## WHAT THE TASK ASKS
The expected response is the complete listing below, restated exactly, with its pictures omitted.

## RECORDS FOR THIS EXERCISE
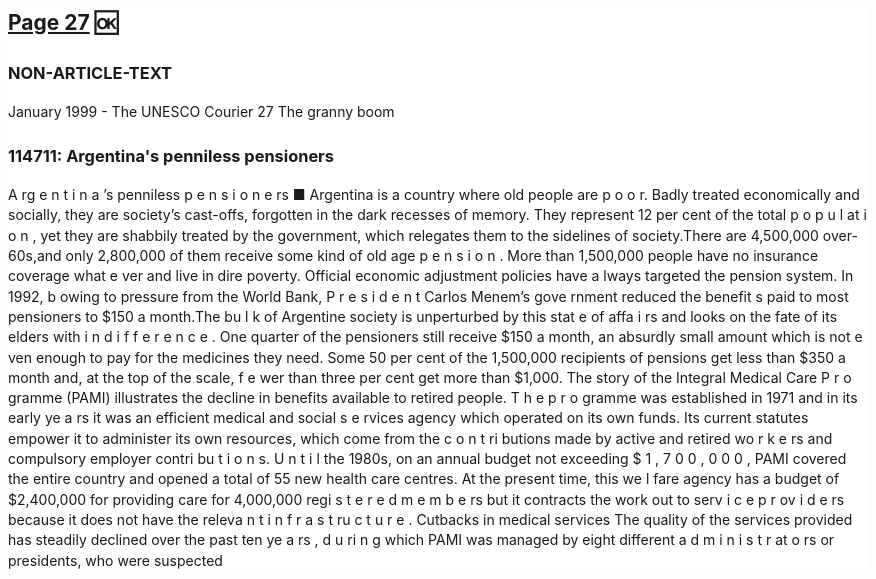 ## [Page 27](https://demo.humlab.umu.se/courier/114699eng.pdf#page=27) 🆗
### NON-ARTICLE-TEXT
January 1999 - The UNESCO Courier 27
The granny boom

### 114711: Argentina's penniless pensioners
A rg e n t i n a ’s penniless p e n s i o n e rs
■
Argentina is a country where old people are
p o o r. Badly treated economically and socially,
they are society’s cast-offs, forgotten in the
dark recesses of memory.
They represent 12 per cent of the total
p o p u l at i o n , yet they are shabbily treated by the
government, which relegates them to the sidelines
of society.There are 4,500,000 over-60s,and only
2,800,000 of them receive some kind of old age
p e n s i o n . More than 1,500,000 people have no
insurance coverage what e ver and live in dire
poverty.
Official economic adjustment policies have
a lways targeted the pension system. In 1992,
b owing to pressure from the World Bank, P r e s i d e n t
Carlos Menem’s gove rnment reduced the benefit s
paid to most pensioners to $150 a month.The bu l k
of Argentine society is unperturbed by this stat e
of affa i rs and looks on the fate of its elders with
i n d i f f e r e n c e .
One quarter of the pensioners still receive $150
a month, an absurdly small amount which is not
e ven enough to pay for the medicines they need.
Some 50 per cent of the 1,500,000 recipients of
pensions get less than $350 a month and, at the
top of the scale, f e wer than three per cent get more
than $1,000.
The story of the Integral Medical Care
P r o gramme (PAMI) illustrates the decline in
benefits available to retired people. T h e
p r o gramme was established in 1971 and in its
early ye a rs it was an efficient medical and social
s e rvices agency which operated on its own funds.
Its current statutes empower it to administer its
own resources, which come from the
c o n t ri butions made by active and retired wo r k e rs
and compulsory employer contri bu t i o n s. U n t i l
the 1980s, on an annual budget not exceeding
$ 1 , 7 0 0 , 0 0 0 , PAMI covered the entire country
and opened a total of 55 new health care centres.
At the present time, this 
we l fare agency has a budget of $2,400,000 
for providing care for 4,000,000 regi s t e r e d
m e m b e rs but it contracts the work out to serv i c e
p r ov i d e rs because it does not have the releva n t
i n f r a s t ru c t u r e .
Cutbacks in 
medical services
The quality of the services provided has
steadily declined over the past ten ye a rs , d u ri n g
which PAMI was managed by eight different
a d m i n i s t r at o rs or presidents, who were suspected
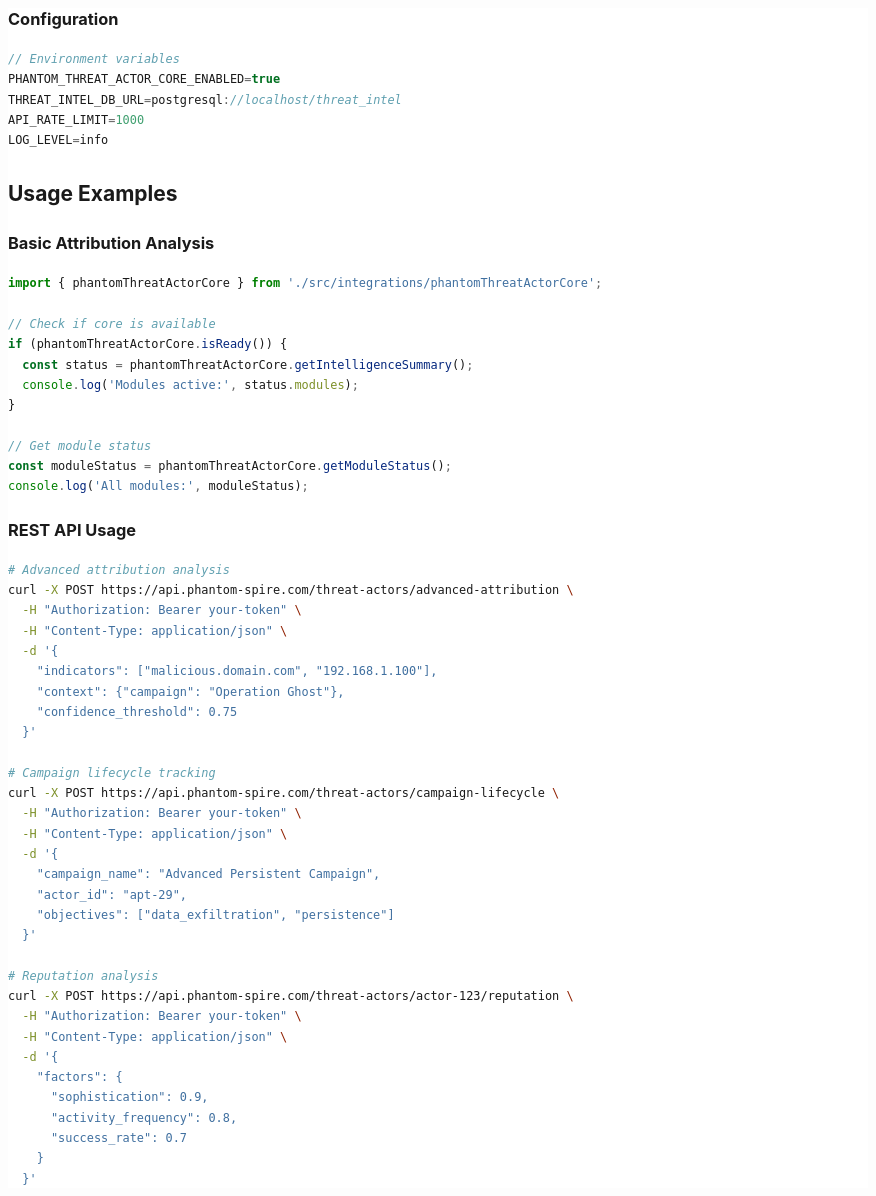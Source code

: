 ### Configuration
```typescript
// Environment variables
PHANTOM_THREAT_ACTOR_CORE_ENABLED=true
THREAT_INTEL_DB_URL=postgresql://localhost/threat_intel
API_RATE_LIMIT=1000
LOG_LEVEL=info
```

## Usage Examples

### Basic Attribution Analysis
```typescript
import { phantomThreatActorCore } from './src/integrations/phantomThreatActorCore';

// Check if core is available
if (phantomThreatActorCore.isReady()) {
  const status = phantomThreatActorCore.getIntelligenceSummary();
  console.log('Modules active:', status.modules);
}

// Get module status
const moduleStatus = phantomThreatActorCore.getModuleStatus();
console.log('All modules:', moduleStatus);
```

### REST API Usage
```bash
# Advanced attribution analysis
curl -X POST https://api.phantom-spire.com/threat-actors/advanced-attribution \
  -H "Authorization: Bearer your-token" \
  -H "Content-Type: application/json" \
  -d '{
    "indicators": ["malicious.domain.com", "192.168.1.100"],
    "context": {"campaign": "Operation Ghost"},
    "confidence_threshold": 0.75
  }'

# Campaign lifecycle tracking
curl -X POST https://api.phantom-spire.com/threat-actors/campaign-lifecycle \
  -H "Authorization: Bearer your-token" \
  -H "Content-Type: application/json" \
  -d '{
    "campaign_name": "Advanced Persistent Campaign",
    "actor_id": "apt-29",
    "objectives": ["data_exfiltration", "persistence"]
  }'

# Reputation analysis
curl -X POST https://api.phantom-spire.com/threat-actors/actor-123/reputation \
  -H "Authorization: Bearer your-token" \
  -H "Content-Type: application/json" \
  -d '{
    "factors": {
      "sophistication": 0.9,
      "activity_frequency": 0.8,
      "success_rate": 0.7
    }
  }'
```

## RESULT FOR THIS EXERCISE
 ## [Page 27](https://demo.humlab.umu.se/courier/114699eng.pdf#page=27) 🆗
### NON-ARTICLE-TEXT
January 1999 - The UNESCO Courier 27
The granny boom

### 114711: Argentina's penniless pensioners
A rg e n t i n a ’s penniless p e n s i o n e rs
■
Argentina is a country where old people are
p o o r. Badly treated economically and socially,
they are society’s cast-offs, forgotten in the
dark recesses of memory.
They represent 12 per cent of the total
p o p u l at i o n , yet they are shabbily treated by the
government, which relegates them to the sidelines
of society.There are 4,500,000 over-60s,and only
2,800,000 of them receive some kind of old age
p e n s i o n . More than 1,500,000 people have no
insurance coverage what e ver and live in dire
poverty.
Official economic adjustment policies have
a lways targeted the pension system. In 1992,
b owing to pressure from the World Bank, P r e s i d e n t
Carlos Menem’s gove rnment reduced the benefit s
paid to most pensioners to $150 a month.The bu l k
of Argentine society is unperturbed by this stat e
of affa i rs and looks on the fate of its elders with
i n d i f f e r e n c e .
One quarter of the pensioners still receive $150
a month, an absurdly small amount which is not
e ven enough to pay for the medicines they need.
Some 50 per cent of the 1,500,000 recipients of
pensions get less than $350 a month and, at the
top of the scale, f e wer than three per cent get more
than $1,000.
The story of the Integral Medical Care
P r o gramme (PAMI) illustrates the decline in
benefits available to retired people. T h e
p r o gramme was established in 1971 and in its
early ye a rs it was an efficient medical and social
s e rvices agency which operated on its own funds.
Its current statutes empower it to administer its
own resources, which come from the
c o n t ri butions made by active and retired wo r k e rs
and compulsory employer contri bu t i o n s. U n t i l
the 1980s, on an annual budget not exceeding
$ 1 , 7 0 0 , 0 0 0 , PAMI covered the entire country
and opened a total of 55 new health care centres.
At the present time, this 
we l fare agency has a budget of $2,400,000 
for providing care for 4,000,000 regi s t e r e d
m e m b e rs but it contracts the work out to serv i c e
p r ov i d e rs because it does not have the releva n t
i n f r a s t ru c t u r e .
Cutbacks in 
medical services
The quality of the services provided has
steadily declined over the past ten ye a rs , d u ri n g
which PAMI was managed by eight different
a d m i n i s t r at o rs or presidents, who were suspected
Source code

: ### Configuration
```typescript
// Environment variables
PHANTOM_THREAT_ACTOR_CORE_ENABLED=true
THREAT_INTEL_DB_URL=postgresql://localhost/threat_intel
API_RATE_LIMIT=1000
LOG_LEVEL=info
```

## Usage Examples

### Basic Attribution Analysis
```typescript
import { phantomThreatActorCore } from './src/integrations/phantomThreatActorCore';

// Check if core is available
if (phantomThreatActorCore.isReady()) {
  const status = phantomThreatActorCore.getIntelligenceSummary();
  console.log('Modules active:', status.modules);
}

// Get module status
const moduleStatus = phantomThreatActorCore.getModuleStatus();
console.log('All modules:', moduleStatus);
```

### REST API Usage
```bash
# Advanced attribution analysis
curl -X POST https://api.phantom-spire.com/threat-actors/advanced-attribution \
  -H "Authorization: Bearer your-token" \
  -H "Content-Type: application/json" \
  -d '{
    "indicators": ["malicious.domain.com", "192.168.1.100"],
    "context": {"campaign": "Operation Ghost"},
    "confidence_threshold": 0.75
  }'

# Campaign lifecycle tracking
curl -X POST https://api.phantom-spire.com/threat-actors/campaign-lifecycle \
  -H "Authorization: Bearer your-token" \
  -H "Content-Type: application/json" \
  -d '{
    "campaign_name": "Advanced Persistent Campaign",
    "actor_id": "apt-29",
    "objectives": ["data_exfiltration", "persistence"]
  }'

# Reputation analysis
curl -X POST https://api.phantom-spire.com/threat-actors/actor-123/reputation \
  -H "Authorization: Bearer your-token" \
  -H "Content-Type: application/json" \
  -d '{
    "factors": {
      "sophistication": 0.9,
      "activity_frequency": 0.8,
      "success_rate": 0.7
    }
  }'
```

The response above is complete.